しかし、訓練中にライガが教えてくれた「怖くなったら身体へ動くよう言い聞かせろ。戦場では動けない奴とノロい奴、せっかちな奴が早死にする」という言葉を思い出し、反射的に右操縦桿のトリガーを引くのだった。
スパイラル9号機のレーザーライフルから放たれた蒼い光はスラッガーフェイスの胴体左部分を貫いていく。
その光はコックピットブロックを守るフェムトファイバー製の内張りさえ突破し、マルキの左脚を一瞬で炭化させた。
「……っ!?」
激痛や熱傷といった言葉では表現し難い感覚が彼女を襲い、同時に意識を遠のかせる。
操縦系統にダメージが及んだことで制御を失ったスラッガーフェイスはヘッドスライディングのように雪原へ倒れ込んだ末、全く動かなくなった。
外部からは搭乗者の安否を確認できない。
「やだ……私……殺しちゃったの……?」
無我夢中で機体を動かしていたメルリンが操縦桿から手を離すと、それと連動するかの如くスパイラル9号機も構えていたレーザーライフルを雪上へ落とした。

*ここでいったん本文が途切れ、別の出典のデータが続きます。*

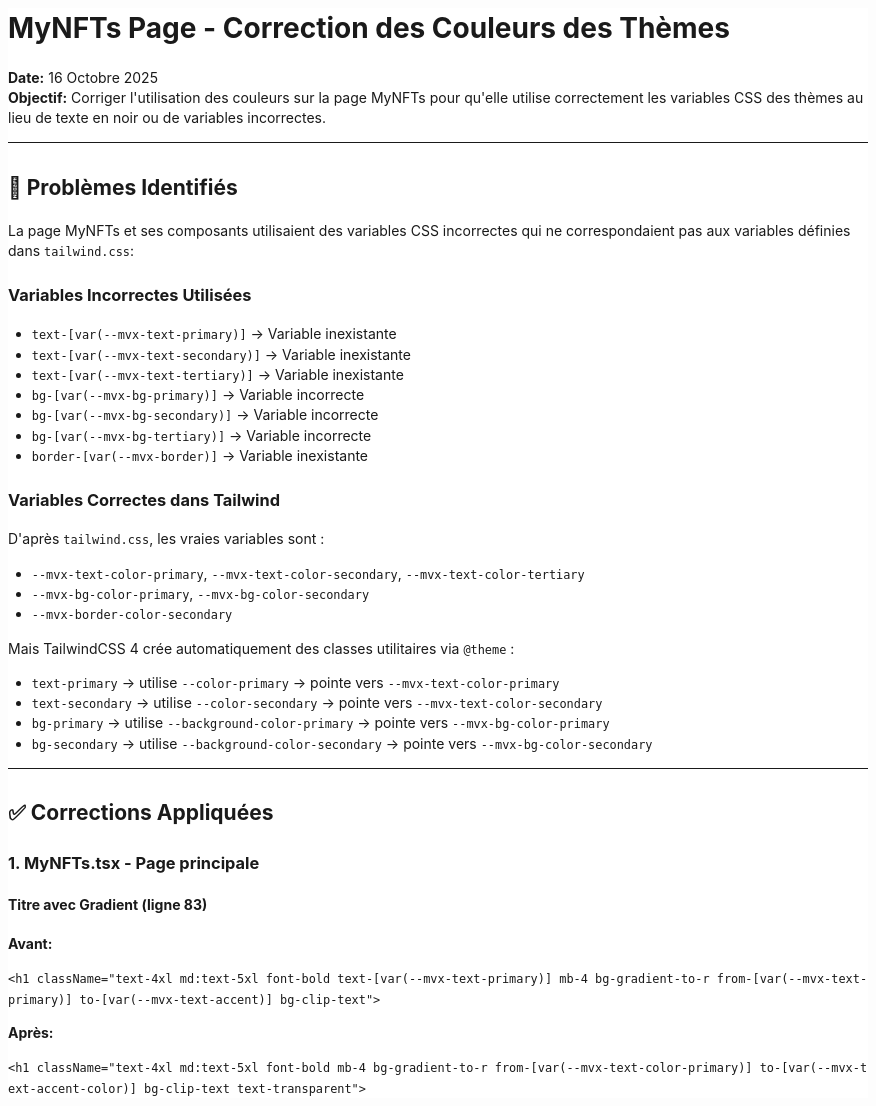 # MyNFTs Page - Correction des Couleurs des Thèmes

**Date:** 16 Octobre 2025  
**Objectif:** Corriger l'utilisation des couleurs sur la page MyNFTs pour qu'elle utilise correctement les variables CSS des thèmes au lieu de texte en noir ou de variables incorrectes.

---

## 🎯 Problèmes Identifiés

La page MyNFTs et ses composants utilisaient des variables CSS incorrectes qui ne correspondaient pas aux variables définies dans `tailwind.css`:

### Variables Incorrectes Utilisées
- `text-[var(--mvx-text-primary)]` → Variable inexistante
- `text-[var(--mvx-text-secondary)]` → Variable inexistante  
- `text-[var(--mvx-text-tertiary)]` → Variable inexistante
- `bg-[var(--mvx-bg-primary)]` → Variable incorrecte
- `bg-[var(--mvx-bg-secondary)]` → Variable incorrecte
- `bg-[var(--mvx-bg-tertiary)]` → Variable incorrecte
- `border-[var(--mvx-border)]` → Variable inexistante

### Variables Correctes dans Tailwind
D'après `tailwind.css`, les vraies variables sont :
- `--mvx-text-color-primary`, `--mvx-text-color-secondary`, `--mvx-text-color-tertiary`
- `--mvx-bg-color-primary`, `--mvx-bg-color-secondary`
- `--mvx-border-color-secondary`

Mais TailwindCSS 4 crée automatiquement des classes utilitaires via `@theme` :
- `text-primary` → utilise `--color-primary` → pointe vers `--mvx-text-color-primary`
- `text-secondary` → utilise `--color-secondary` → pointe vers `--mvx-text-color-secondary`
- `bg-primary` → utilise `--background-color-primary` → pointe vers `--mvx-bg-color-primary`
- `bg-secondary` → utilise `--background-color-secondary` → pointe vers `--mvx-bg-color-secondary`

---

## ✅ Corrections Appliquées

### 1. **MyNFTs.tsx** - Page principale

#### Titre avec Gradient (ligne 83)
**Avant:**
```tsx
<h1 className="text-4xl md:text-5xl font-bold text-[var(--mvx-text-primary)] mb-4 bg-gradient-to-r from-[var(--mvx-text-primary)] to-[var(--mvx-text-accent)] bg-clip-text">
```

**Après:**
```tsx
<h1 className="text-4xl md:text-5xl font-bold mb-4 bg-gradient-to-r from-[var(--mvx-text-color-primary)] to-[var(--mvx-text-accent-color)] bg-clip-text text-transparent">
```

コックピットに座っていなかったらその場でへたり込んでいただろう。
争いとは程遠い世界で生きてきた、心優しいお嬢様。
彼女が手を血で染めたのは生まれて初めてなのかもしれない。
そして、一度付いてしまった血は永遠に消えることは無い。
「メルリン先輩……」
チルドは何か慰めの言葉を掛けようとしたが、適切な言い回しが全く思い付かなかった。
……こういう時、ライガなら何か気の利いたことが言えたのだろうか?
マイクロミサイル
MFは機体規模の都合上従来型のミサイルを使用できなかったため、新たに開発された超小型ミサイルがマイクロミサイルである。
一発の破壊力よりも飛翔速度及び連装数を活かした高命中率を特徴としている。